Guy, 76, was a pioneer in the Chicago blues style that pushed the sound of electrically amped guitar to the forefront of the music.
"You mastered the soul of gut bucket," actor Morgan Freeman told the Kennedy Center audience. "You made a bridge from roots to rock 'n roll."
In a toast on Saturday night, former President Bill Clinton talked of Guy's impoverished upbringing and how he improvised a guitar from the strands of a porch screen, paint can and his mother's hair pins.
"In Buddy's immortal phrase, the blues is 'Something you play because you have it. And when you play it, you lose it.'"

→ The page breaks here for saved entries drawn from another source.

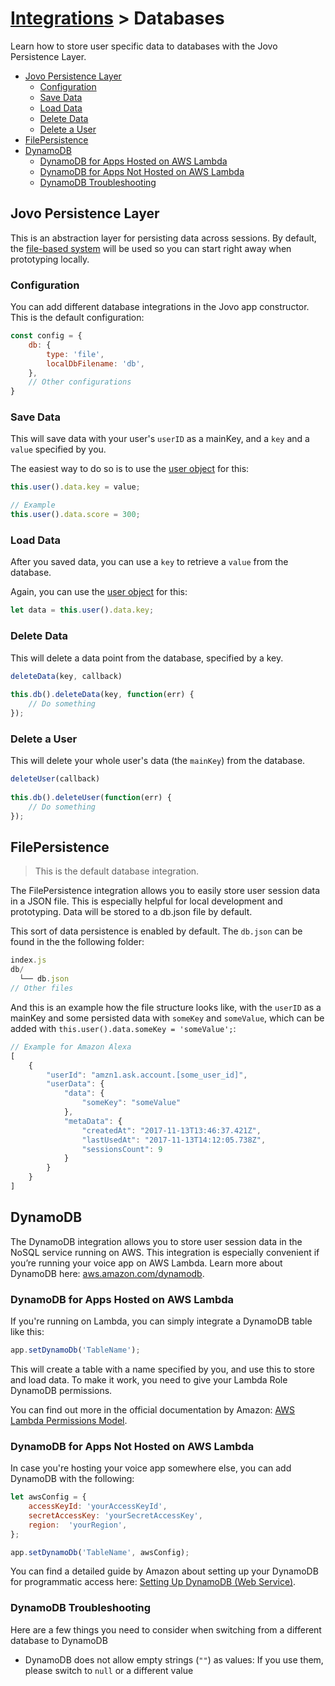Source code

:# [Integrations](../) > Databases

Learn how to store user specific data to databases with the Jovo Persistence Layer.

* [Jovo Persistence Layer](#jovo-persistence-layer)
  * [Configuration](#configuration)
  * [Save Data](#save-data)
  * [Load Data](#load-data)
  * [Delete Data](#delete-data)
  * [Delete a User](#delete-a-user)
* [FilePersistence](#filepersistence)
* [DynamoDB](#dynamodb)
  * [DynamoDB for Apps Hosted on AWS Lambda](#dynamodb-for-apps-hosted-on-aws-lambda)
  * [DynamoDB for Apps Not Hosted on AWS Lambda](#dynamodb-for-apps-not-hosted-on-aws-lambda)
  * [DynamoDB Troubleshooting](#dynamodb-troubleshooting)


## Jovo Persistence Layer

This is an abstraction layer for persisting data across sessions. By default, the [file-based system](#filepersistence) will be used so you can start right away when prototyping locally.

### Configuration

You can add different database integrations in the Jovo app constructor. This is the default configuration:

```js
const config = {
    db: {
        type: 'file',
        localDbFilename: 'db',
    },
    // Other configurations
}
```


### Save Data

This will save data with your user's `userID` as a mainKey, and a `key` and a `value` specified by you.

The easiest way to do so is to use the [user object](../../04_app-logic/02_data/user.md) for this:

```javascript
this.user().data.key = value;

// Example
this.user().data.score = 300;
```


### Load Data

After you saved data, you can use a `key` to retrieve a `value` from the database.

Again, you can use the [user object](../../04_app-logic/02_data/user.md) for this:

```javascript
let data = this.user().data.key;
```

### Delete Data

This will delete a data point from the database, specified by a key.

```javascript
deleteData(key, callback)
​
this.db().deleteData(key, function(err) {
    // Do something
});
```

### Delete a User

This will delete your whole user's data (the `mainKey`) from the database.

```javascript
deleteUser(callback)
​
this.db().deleteUser(function(err) {
    // Do something
});
```

## FilePersistence

> This is the default database integration.

The FilePersistence integration allows you to easily store user session data in a JSON file. This is especially helpful for local development and prototyping. Data will be stored to a db.json file by default.

This sort of data persistence is enabled by default. The `db.json` can be found in the the following folder:

```javascript
index.js
db/
  └── db.json
// Other files
```

And this is an example how the file structure looks like, with the `userID` as a mainKey and some persisted data with `someKey` and `someValue`, which can be added with `this.user().data.someKey = 'someValue';`:

```js
// Example for Amazon Alexa
[
	{
		"userId": "amzn1.ask.account.[some_user_id]",
		"userData": {
			"data": {
				"someKey": "someValue"
			},
			"metaData": {
				"createdAt": "2017-11-13T13:46:37.421Z",
				"lastUsedAt": "2017-11-13T14:12:05.738Z",
				"sessionsCount": 9
			}
		}
	}
]
```


## DynamoDB

The DynamoDB integration allows you to store user session data in the NoSQL service running on AWS. This integration is especially convenient if you’re running your voice app on AWS Lambda. Learn more about DynamoDB here: [aws.amazon.com/dynamodb](https://aws.amazon.com/dynamodb/).

### DynamoDB for Apps Hosted on AWS Lambda

If you're running on Lambda, you can simply integrate a DynamoDB table like this:

```javascript
app.setDynamoDb('TableName');
```

This will create a table with a name specified by you, and use this to store and load data. To make it work, you need to give your Lambda Role DynamoDB permissions.

You can find out more in the official documentation by Amazon: [AWS Lambda Permissions Model](http://docs.aws.amazon.com/lambda/latest/dg/intro-permission-model.html). 

### DynamoDB for Apps Not Hosted on AWS Lambda

In case you're hosting your voice app somewhere else, you can add DynamoDB with the following:

```javascript
let awsConfig = {
    accessKeyId: 'yourAccessKeyId',
    secretAccessKey: 'yourSecretAccessKey', 
    region:  'yourRegion',
};

app.setDynamoDb('TableName', awsConfig);
```

You can find a detailed guide by Amazon about setting up your DynamoDB for programmatic access here: [Setting Up DynamoDB (Web Service)](http://docs.aws.amazon.com/amazondynamodb/latest/developerguide/SettingUp.DynamoWebService.html).

### DynamoDB Troubleshooting

Here are a few things you need to consider when switching from a different database to DynamoDB
* DynamoDB does not allow empty strings (`""`) as values: If you use them, please switch to `null` or a different value
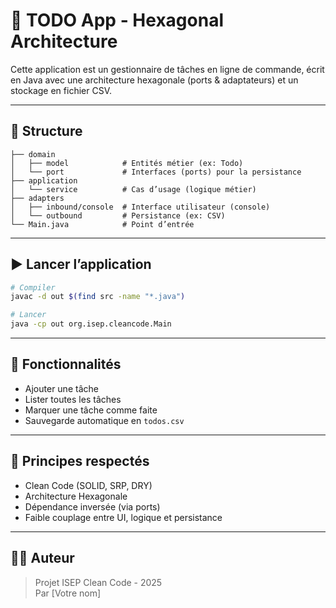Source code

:# 📝 TODO App - Hexagonal Architecture

Cette application est un gestionnaire de tâches en ligne de commande, écrit en Java avec une architecture hexagonale (ports & adaptateurs) et un stockage en fichier CSV.

---

## 📂 Structure

```
├── domain
│   ├── model            # Entités métier (ex: Todo)
│   └── port             # Interfaces (ports) pour la persistance
├── application
│   └── service          # Cas d’usage (logique métier)
├── adapters
│   ├── inbound/console  # Interface utilisateur (console)
│   └── outbound         # Persistance (ex: CSV)
└── Main.java            # Point d’entrée
```

---

## ▶️ Lancer l’application

```bash
# Compiler
javac -d out $(find src -name "*.java")

# Lancer
java -cp out org.isep.cleancode.Main
```

---

## 🧪 Fonctionnalités

- Ajouter une tâche
- Lister toutes les tâches
- Marquer une tâche comme faite
- Sauvegarde automatique en `todos.csv`

---

## 🧼 Principes respectés

- Clean Code (SOLID, SRP, DRY)
- Architecture Hexagonale
- Dépendance inversée (via ports)
- Faible couplage entre UI, logique et persistance

---

## 👨‍💻 Auteur

> Projet ISEP Clean Code - 2025  
> Par [Votre nom]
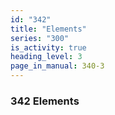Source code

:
 ```yaml
---
id: "342"
title: "Elements"
series: "300"
is_activity: true
heading_level: 3
page_in_manual: 340-3
---
```


### 342 Elements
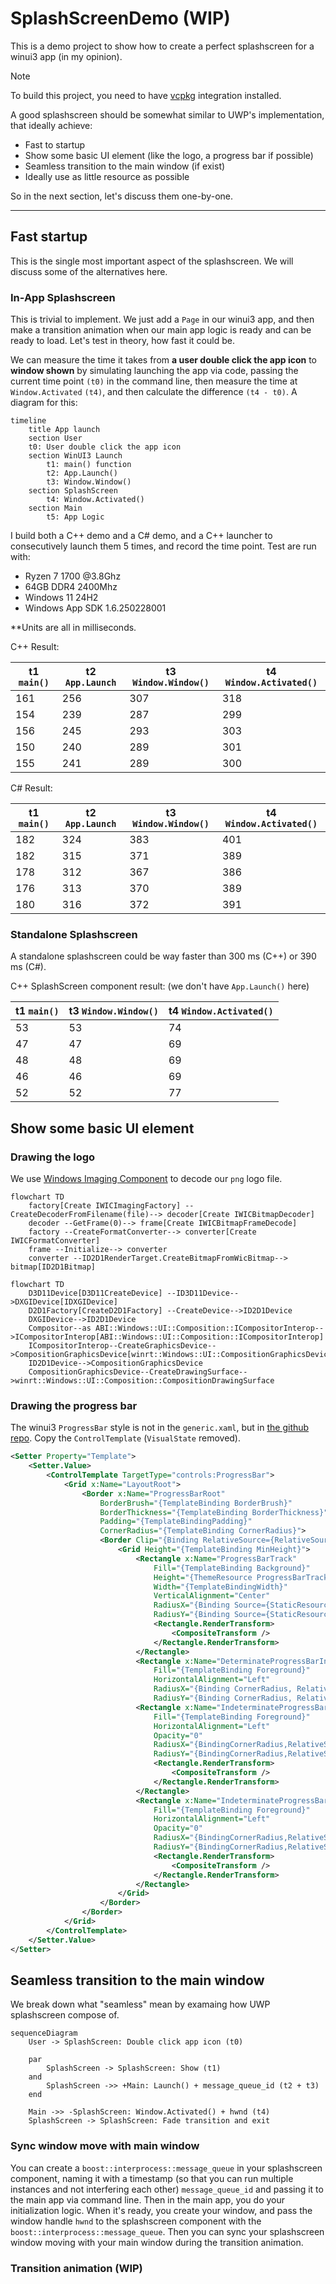 ﻿# SplashScreenDemo (WIP)
This is a demo project to show how to create a perfect splashscreen for a winui3 app (in my opinion).

>[!Note]
> To build this project, you need to have [vcpkg](https://vcpkg.io/) integration installed.

A good splashscreen should be somewhat similar to UWP's implementation, that ideally achieve:
- Fast to startup
- Show some basic UI element (like the logo, a progress bar if possible)
- Seamless transition to the main window (if exist)
- Ideally use as little resource as possible

So in the next section, let's discuss them one-by-one.

----
## Fast startup
This is the single most important aspect of the splashscreen. We will discuss some of the alternatives here.
### In-App Splashscreen
This is trivial to implement. We just add a `Page` in our winui3 app, and then make a transition animation when our 
main app logic is ready and can be ready to load. Let's test in theory, how fast it could be.

We can measure the time it takes from **a user double click the app icon** to **window shown** by simulating launching
the app via code, passing the current time point `(t0)` in the command line, then measure the time at `Window.Activated`
`(t4)`, and then calculate the difference `(t4 - t0)`. A diagram for this:
```mermaid
timeline
    title App launch
    section User
    t0: User double click the app icon
    section WinUI3 Launch
        t1: main() function
        t2: App.Launch()
        t3: Window.Window()
    section SplashScreen
        t4: Window.Activated()
    section Main
        t5: App Logic
```

I build both a C++ demo and a C# demo, and a C++ launcher to consecutively launch them 5 times, and record the time point.
Test are run with:
- Ryzen 7 1700 @3.8Ghz
- 64GB DDR4 2400Mhz
- Windows 11 24H2
- Windows App SDK 1.6.250228001

**Units are all in milliseconds.

C++ Result:

| t1 `main()` | t2 `App.Launch` | t3 `Window.Window()` | t4 `Window.Activated()` |
|-------------|-----------------|----------------------|-------------------------|
| 161| 256 | 307 | 318 |
|154 | 239 | 287 | 299 | 
|156 | 245 | 293 | 303
|150 | 240 | 289 | 301
|155 | 241 | 289 | 300



C# Result:

| t1 `main()` | t2 `App.Launch` | t3 `Window.Window()` | t4 `Window.Activated()` |
|-------------|-----------------|----------------------|-------------------------|
| 182 | 324 | 383 | 401
| 182 | 315 | 371 | 389
| 178 | 312 | 367 | 386
| 176 | 313 | 370 | 389
| 180 | 316 | 372 | 391


### Standalone Splashscreen
A standalone splashscreen could be way faster than 300 ms (C++) or 390 ms (C#).  

C++ SplashScreen component result: (we don't have `App.Launch()` here)

| t1 `main()` | t3 `Window.Window()` | t4 `Window.Activated()` |
|-------------|----------------------|-------------------------|
| 53 | 53 | 74
| 47 | 47 | 69
| 48 | 48 | 69
| 46 | 46 | 69
| 52 | 52 | 77


## Show some basic UI element
### Drawing the logo
We use [Windows Imaging Component](https://learn.microsoft.com/en-us/windows/win32/wic/-wic-lh) to decode our `png` logo file.
```mermaid
flowchart TD
    factory[Create IWICImagingFactory] --CreateDecoderFromFilename(file)--> decoder[Create IWICBitmapDecoder]
    decoder --GetFrame(0)--> frame[Create IWICBitmapFrameDecode]
    factory --CreateFormatConverter--> converter[Create IWICFormatConverter]
    frame --Initialize--> converter
    converter --ID2D1RenderTarget.CreateBitmapFromWicBitmap--> bitmap[ID2D1Bitmap]
```

```mermaid
flowchart TD
    D3D11Device[D3D11CreateDevice] --ID3D11Device-->DXGIDevice[IDXGIDevice]
    D2D1Factory[CreateD2D1Factory] --CreateDevice-->ID2D1Device
    DXGIDevice-->ID2D1Device
    Compositor--as ABI::Windows::UI::Composition::ICompositorInterop-->ICompositorInterop[ABI::Windows::UI::Composition::ICompositorInterop]
    ICompositorInterop--CreateGraphicsDevice-->CompositionGraphicsDevice[winrt::Windows::UI::CompositionGraphicsDevice]
    ID2D1Device-->CompositionGraphicsDevice
    CompositionGraphicsDevice--CreateDrawingSurface-->winrt::Windows::UI::Composition::CompositionDrawingSurface
```

### Drawing the progress bar
The winui3 `ProgressBar` style is not in the `generic.xaml`, but in [the github repo](https://github.com/microsoft/microsoft-ui-xaml/blob/3b4ee2bd3de498e27517e82cf840acd000970ffc/src/controls/dev/ProgressBar/ProgressBar.xaml).
Copy the `ControlTemplate` (`VisualState` removed).
```xml
<Setter Property="Template">
    <Setter.Value>
        <ControlTemplate TargetType="controls:ProgressBar">
            <Grid x:Name="LayoutRoot">
                <Border x:Name="ProgressBarRoot" 
                    BorderBrush="{TemplateBinding BorderBrush}" 
                    BorderThickness="{TemplateBinding BorderThickness}" 
                    Padding="{TemplateBindingPadding}"
                    CornerRadius="{TemplateBinding CornerRadius}">
                    <Border Clip="{Binding RelativeSource={RelativeSource TemplatedParent}, Path=TemplateSettings.ClipRect}">
                        <Grid Height="{TemplateBinding MinHeight}">
                            <Rectangle x:Name="ProgressBarTrack" 
                                Fill="{TemplateBinding Background}" 
                                Height="{ThemeResource ProgressBarTrackHeight}" 
                                Width="{TemplateBindingWidth}"
                                VerticalAlignment="Center" 
                                RadiusX="{Binding Source={StaticResource ProgressBarTrackCornerRadius}, Converter{StaticResourceTopLeftCornerRadiusDoubleValueConverter}}" 
                                RadiusY="{Binding Source={StaticResource ProgressBarTrackCornerRadius}, Converter{StaticResourceBottomRightCornerRadiusDoubleValueConverter}}">
                                <Rectangle.RenderTransform>
                                    <CompositeTransform />
                                </Rectangle.RenderTransform>
                            </Rectangle>
                            <Rectangle x:Name="DeterminateProgressBarIndicator" 
                                Fill="{TemplateBinding Foreground}" 
                                HorizontalAlignment="Left" 
                                RadiusX="{Binding CornerRadius, RelativeSourc{RelativeSource TemplatedParent}, Converter={StaticResource TopLeftCornerRadiusDoubleValueConverter}}" 
                                RadiusY="{Binding CornerRadius, RelativeSourc{RelativeSource TemplatedParent}, Converter={StaticResource BottomRightCornerRadiusDoubleValueConverter}}" />
                            <Rectangle x:Name="IndeterminateProgressBarIndicator" 
                                Fill="{TemplateBinding Foreground}" 
                                HorizontalAlignment="Left" 
                                Opacity="0" 
                                RadiusX="{BindingCornerRadius,RelativeSource={RelativeSource TemplatedParent}, Converter={StaticResource TopLeftCornerRadiusDoubleValueConverter}}" 
                                RadiusY="{BindingCornerRadius,RelativeSource={RelativeSource TemplatedParent}, Converter={StaticResource BottomRightCornerRadiusDoubleValueConverter}}">
                                <Rectangle.RenderTransform>
                                    <CompositeTransform />
                                </Rectangle.RenderTransform>
                            </Rectangle>
                            <Rectangle x:Name="IndeterminateProgressBarIndicator2" 
                                Fill="{TemplateBinding Foreground}" 
                                HorizontalAlignment="Left" 
                                Opacity="0" 
                                RadiusX="{BindingCornerRadius,RelativeSource={RelativeSource TemplatedParent}, Converter={StaticResource TopLeftCornerRadiusDoubleValueConverter}}" 
                                RadiusY="{BindingCornerRadius,RelativeSource={RelativeSource TemplatedParent}, Converter={StaticResource BottomRightCornerRadiusDoubleValueConverter}}">
                                <Rectangle.RenderTransform>
                                    <CompositeTransform />
                                </Rectangle.RenderTransform>
                            </Rectangle>
                        </Grid>
                    </Border>
                </Border>
            </Grid>
        </ControlTemplate>
    </Setter.Value>
</Setter>
```


## Seamless transition to the main window
We break down what "seamless" mean by examaing how UWP splashscreen compose of.
```mermaid
sequenceDiagram
    User -> SplashScreen: Double click app icon (t0)
    
    par
        SplashScreen -> SplashScreen: Show (t1)
    and
        SplashScreen ->> +Main: Launch() + message_queue_id (t2 + t3)
    end
   
    Main ->> -SplashScreen: Window.Activated() + hwnd (t4)
    SplashScreen -> SplashScreen: Fade transition and exit

```

### Sync window move with main window
You can create a `boost::interprocess::message_queue` in your splashscreen component,
naming it with a timestamp (so that you can run multiple instances and not interfering each other) `message_queue_id` 
and passing it to the main app via command line.
Then in the main app, you do your initialization logic. 
When it's ready, you create your window, and pass the window handle `hwnd` to the splashscreen component with the `boost::interprocess::message_queue`. 
Then you can sync your splashscreen window moving with your main window during the transition animation.

### Transition animation (WIP)
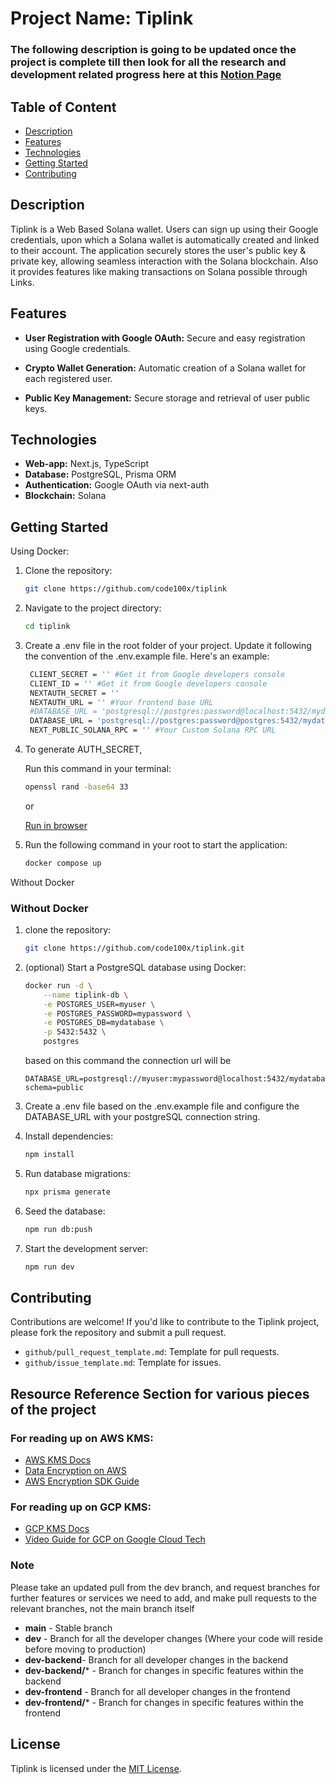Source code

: # Project Name: Tiplink

### The following description is going to be updated once the project is complete till then look for all the research and development related progress here at this [Notion Page](https://axatbhardwaj.notion.site/Tiplink-47ebac1bab1b484d89fc5476c9860202?pvs=4)

## Table of Content

- [Description](https://github.com/code100x/tiplink#description)
- [Features](https://github.com/code100x/tiplink#features)
- [Technologies](https://github.com/code100x/tiplink#technologies)
- [Getting Started](https://github.com/code100x/tiplink#getting-started)
- [Contributing](https://github.com/code100x/tiplink#contributing)

## Description

Tiplink is a Web Based Solana wallet. Users can sign up using their Google credentials, upon which a Solana wallet is automatically created and linked to their account. The application securely stores the user's public key & private key, allowing seamless interaction with the Solana blockchain. Also it provides features like making transactions on Solana possible through Links.

## Features

- **User Registration with Google OAuth:** Secure and easy registration using Google credentials.

- **Crypto Wallet Generation:** Automatic creation of a Solana wallet for each registered user.

- **Public Key Management:** Secure storage and retrieval of user public keys.

## Technologies

- **Web-app:** Next.js, TypeScript
- **Database:** PostgreSQL, Prisma ORM
- **Authentication:** Google OAuth via next-auth
- **Blockchain:** Solana

## Getting Started

Using Docker:

1. Clone the repository:
   ```bash
   git clone https://github.com/code100x/tiplink
   ```
2. Navigate to the project directory:
   ```bash
   cd tiplink
   ```
3. Create a .env file in the root folder of your project. Update it following the convention of the .env.example file. 
   Here's an example:
   ```bash
    CLIENT_SECRET = '' #Get it from Google developers console
    CLIENT_ID = '' #Get it from Google developers console
    NEXTAUTH_SECRET = '' 
    NEXTAUTH_URL = '' #Your frontend base URL
    #DATABASE_URL = 'postgresql://postgres:password@localhost:5432/mydatabase'   
    DATABASE_URL = 'postgresql://postgres:password@postgres:5432/mydatabase'  #Use this for setting up docker
    NEXT_PUBLIC_SOLANA_RPC = '' #Your Custom Solana RPC URL
   ```
4. To generate AUTH_SECRET,

   Run this command in your terminal:

   ```bash
   openssl rand -base64 33
   ```

   or

   [Run in browser](https://www.cryptool.org/en/cto/openssl/)

5. Run the following command in your root to start the application:
   ```bash
   docker compose up
   ```
Without Docker

### Without Docker

1. clone the repository:
   ```bash
   git clone https://github.com/code100x/tiplink.git
   ```

2. (optional) Start a PostgreSQL database using Docker:
   ```bash
   docker run -d \
       --name tiplink-db \
       -e POSTGRES_USER=myuser \
       -e POSTGRES_PASSWORD=mypassword \
       -e POSTGRES_DB=mydatabase \
       -p 5432:5432 \
       postgres
   ```
   based on this command the connection url will be
   ```
   DATABASE_URL=postgresql://myuser:mypassword@localhost:5432/mydatabase?schema=public
   ```
3. Create a .env file based on the .env.example file and configure the DATABASE_URL with your postgreSQL connection string.
4. Install dependencies:
   ```bash
   npm install
   ```
5. Run database migrations:
   ```bash
   npx prisma generate
   ```
6. Seed the database:
   ```bash
   npm run db:push
   ```
7. Start the development server:
   ```bash
   npm run dev
   ```

## Contributing

Contributions are welcome! If you'd like to contribute to the Tiplink project, please fork the repository and submit a pull request.

- `github/pull_request_template.md`: Template for pull requests.
- `github/issue_template.md`: Template for issues.

## Resource Reference Section for various pieces of the project

### For reading up on AWS KMS: 
- [AWS KMS Docs](https://docs.aws.amazon.com/encryption-sdk/latest/developer-guide/js-examples.html)
- [Data Encryption on AWS](https://enlear.academy/data-encryption-on-aws-8d6be6033351)
- [AWS Encryption SDK Guide](https://enlear.academy/aws-encryption-sdk-d38bfae40e9f)

### For reading up on GCP KMS: 
- [GCP KMS Docs](https://cloud.google.com/nodejs/docs/reference/kms/latest)
- [Video Guide for GCP on Google Cloud Tech](https://www.youtube.com/watch?v=WKZC93y-aWI)

### Note

Please take an updated pull from the dev branch, and request branches for further features or services we need to add, and make pull requests to the relevant branches, not the main branch itself

- **main** - Stable branch
- **dev** - Branch for all the developer changes (Where your code will reside before moving to production)
- **dev-backend**- Branch for all developer changes in the backend
- **dev-backend/*** - Branch for changes in specific features within the backend 
- **dev-frontend** - Branch for all developer changes in the frontend
- **dev-frontend/*** - Branch for changes in specific features within the frontend

## License

Tiplink is licensed under the [MIT License](https://opensource.org/licenses/MIT).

It was a version of the blues that drifted over the Atlantic to Britain and echoed back in the heart-pounding rock sound of Led Zeppelin.
Jimmy Page, 68, was the guitar impresario who anchored the compositions with vocalist Robert Plant, 64, howling and screeching out the soul. Bassist/keyboardist John Paul Jones, 66, rounded out the band with drummer John Bonham, who died in 1980.
The incongruity of the famously hard-partying rock stars in black tie under chandeliers at a White House ceremony was not lost on Obama.
"Of course, these guys also redefined the rock and roll lifestyle," the president said, to laughter and sheepish looks from the band members.
"So it's fitting that we're doing this in a room with windows that are about three inches thick – and Secret Service all around," Obama said. "So, guys, just settle down."
On stage Sunday night, Nancy and Ann Wilson of the rock band Heart, belted out Zeppelin's emblematic "Stairway to Heaven" to close out the show.
The gala will be aired on CBS television on December 26.